Comment by wjnc

4 months ago

I am left wondering. Can’t people (in general) understand that Alzheimer’s changes a person fundamentally, irreversibly and forever until death follows? Many positive traits of personality disappear, the negative starts to dominate, I think mainly from fear and a subconscious awareness of what is being lost. That’s pretty much 101 of grieving when a loved one is struck with Alzheimer’s. The person has left. You continue caring for a body / a different person because of the relation you have to a former them. But please don’t connect the persons past deeds and being to the actions with Alzheimer’s.

For myself: I hope for assisted suicide before Alzheimer’s. I value me for me. Not-me I don’t value, and Alzheimer’s does not improve not-me over me. But people who cannot separate me from not-me (with whom not-me loses status for me)… I don’t care about them! (Philosophical mood.)

Of course people understand that.

IMHO it is important to see which context people are coming from. Different culture, social acceptance, historic treatment options, etc. influence the response.
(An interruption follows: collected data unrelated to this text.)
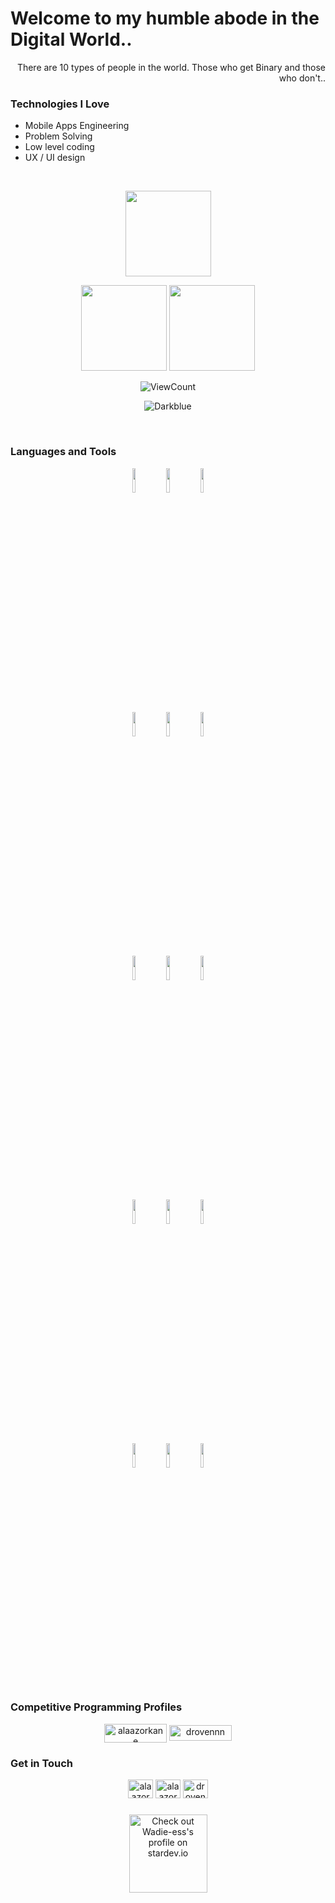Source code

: <h1>Welcome to my humble abode in the Digital World..</h1> 
<div style="text-align: right">There are 10 types of people in the world. Those who get Binary and those who don't.. </div>


### Technologies I Love
* Mobile Apps Engineering 
* Problem Solving
* Low level coding
* UX / UI design 


 <br/>
    <p align="center">
        <img height="137px" src="https://github-readme-streak-stats.herokuapp.com/?user=Wadie-ess&hide_border=true&theme=transparent" />
    </p>
    <p align="center">
        <img height="137px" src="https://github-readme-stats.vercel.app/api?username=Wadie-ess&hide_title=true&hide_border=true&show_icons=true&include_all_commits=true&count_private=true&line_height=21&theme=transparent" /> <img height="137px" src="https://github-readme-stats.vercel.app/api/top-langs/?username=Wadie-ess&hide=html&hide_title=true&hide_border=true&layout=compact&langs_count=8&theme=transparent" />
    </p>
 <p align="center">
  <img alt="ViewCount" src="https://views.whatilearened.today/views/github/Wadie-ess/Wadie-ess.svg" />


<!-- <h1> <img height="137px" src="https://miro.medium.com/fit/c/262/262/1*uvFfoFvPeLyRbkj62tbnGg.png" /> IS THE ANSWER !! ..</h1>  -->
<!--  <p float="left" align="center" >
  <img height="100px"src="https://miro.medium.com/fit/c/262/262/1*uvFfoFvPeLyRbkj62tbnGg.png" width="100" />
  <img height="100px" src="https://cyberprogramregistration.um6p.ma/form/img/logo-um6p.png" width="180" /> 
  <img height="100px" src="https://um6p.online/uploads/1/2021-03/um6p_1337.png" width="100" />
</p> -->
 
 
  <p align="center">
        <img src="https://badge.mediaplus.ma/greenbinary/oessendo" alt="Darkblue" title="Darkblue" />
    </p>

  <br/>

  



 ### Languages and Tools

<!-- Your github readme stats
You can use this api: https://github.com/anuraghazra/github-readme-stats
-->
 <p align="center">
 

  <!-- Your languages and tools. Be careful with the alignment. 
  You can use this sites to get logos: https://www.vectorlogo.zone or https://simpleicons.org/
  -->
   <p align="center">
  <code><img width="10%" src="https://www.vectorlogo.zone/logos/dartlang/dartlang-ar21.svg"></code>
  <code><img width="10%" src="https://www.vectorlogo.zone/logos/flutterio/flutterio-ar21.svg"></code>
  <code><img width="10%" src="https://www.vectorlogo.zone/logos/android/android-ar21.svg"></code>
  <br />
  <code><img width="10%" src="https://www.vectorlogo.zone/logos/gradle/gradle-ar21.svg"></code>
  <code><img width="10%" src="https://www.vectorlogo.zone/logos/swift/swift-ar21.svg"></code>
  <code><img width="10%" src="https://www.vectorlogo.zone/logos/json/json-ar21.svg"></code>
  <br />
   <code><img width="10%" src="https://www.vectorlogo.zone/logos/mysql/mysql-ar21.svg"></code>
  <code><img width="10%" src="https://www.vectorlogo.zone/logos/sqlite/sqlite-ar21.svg"></code>
  <code><img width="10%" src="https://www.vectorlogo.zone/logos/firebase/firebase-ar21.svg"></code>
      <br />
  <code><img width="10%" src="https://www.vectorlogo.zone/logos/apple_xcode/apple_xcode-ar21.svg"></code>
  <code><img width="10%" src="https://www.vectorlogo.zone/logos/getpostman/getpostman-ar21.svg"></code>
  <code><img width="10%" src="https://www.vectorlogo.zone/logos/apple/apple-ar21.svg"></code>
  <br />
  <code><img width="10%" src="https://www.vectorlogo.zone/logos/git-scm/git-scm-ar21.svg"></code>
  <code><img width="10%" src="https://www.vectorlogo.zone/logos/yaml/yaml-ar21.svg"></code>
  <code><img width="10%" src="https://www.vectorlogo.zone/logos/gnu_bash/gnu_bash-ar21.svg"></code>
  </p>
</p>

<!-- Your hits or visitors
site: http://hits.dwyl.com or https://visitor-badge.glitch.me
Both apis are in trouble due to the number of requests, if you know any other to register visitors, great
-->
 </p>
  <h3 align="left">Competitive Programming Profiles</h3>
<p align="center">
<a href="https://www.codingame.com/profile/c279d4fe2750fe14eff5c2f7004443fc8197093" target="blank"><img align="center" src="https://cdn.featuredcustomers.com/Company.logo_medium/CodinGame_logo.svg.png" alt="alaazorkane" height="30" width="100" /></a>
<a href="https://leetcode.com/wadieess/" target="blank"><img align="center" src="https://upload.wikimedia.org/wikipedia/commons/thumb/0/0a/LeetCode_Logo_black_with_text.svg/916px-LeetCode_Logo_black_with_text.svg.png?20200122084501" alt="drovennn" height="25" width="100" /></a>
</p>

 ### Get in Touch
<p align="center">
<a href="https://twitter.com/Wa__Die" target="blank"><img align="center" src="https://raw.githubusercontent.com/rahuldkjain/github-profile-readme-generator/master/src/images/icons/Social/twitter.svg" alt="alaazorkane" height="30" width="40" /></a>
<a href="https://www.linkedin.com/in/ouadia-essendoubi-5b8745201/" target="blank"><img align="center" src="https://raw.githubusercontent.com/rahuldkjain/github-profile-readme-generator/master/src/images/icons/Social/linked-in-alt.svg" alt="alaazorkane" height="30" width="40" /></a>
<a href="https://dribbble.com/wadieess" target="blank"><img align="center" src="https://raw.githubusercontent.com/rahuldkjain/github-profile-readme-generator/master/src/images/icons/Social/dribbble.svg" alt="drovennn" height="30" width="40" /></a>
</p>

 
 

 
 
  <p align="center">
    <img height="137px" href="https://stardev.io/developers/Wadie-ess"><img height="125px" alt="Check out Wadie-ess's profile on stardev.io" src="https://stardev.io/developers/Wadie-ess/badge/languages/country.svg" />
    
<!--       <a href="https://stardev.io/developers/Wadie-ess#country-badge"><img alt="Check out Wadie-ess's profile on stardev.io" src="https://stardev.io/developers/Wadie-ess/badge/languages/country.svg" /></a>  
    </p> -->

<!-- links to social media icons -->
<!-- no need to change these -->

<!-- icons with padding -->

[1.1]: https://pics.freeicons.io/uploads/icons/png/3848290321556105338-24.png (twitter)
[2.1]: https://pics.freeicons.io/uploads/icons/png/19042250241579774616-24.png (insta)
[3.1]: https://pics.freeicons.io/uploads/icons/png/1803389361561032685-24.png (dribble)
[4.1]: https://pics.freeicons.io/uploads/icons/png/15792152941556105325-24.png (LinkedIn)
[5.1]: https://pics.freeicons.io/uploads/icons/png/4957984901556105311-24.png (behance)


<!-- icons without padding -->



<!-- links to your social media accounts -->
<!-- update these accordingly -->

[1]: https://twitter.com/Wa__Die
[2]: https://www.instagram.com/wadiee___/
[3]: https://dribbble.com/wadieess
[4]: https://www.linkedin.com/in/ouadia-essendoubi-5b8745201/
[5]: https://www.behance.net/wadieessendoubi

</p>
Also, dementia is not the only disease with a strong degenerative impact on character and behaviour e.g there is schizophrenia et al. What is common with many of these conditions that there is a strong individual component of progression and morbidity.

It is great that you have the option to make a choice for yourself. Others might decide to make other choices.

Very few people would choose to be unpopular, and unfortunately this type of behavior is decided by brain function, things like depression, from the beginning.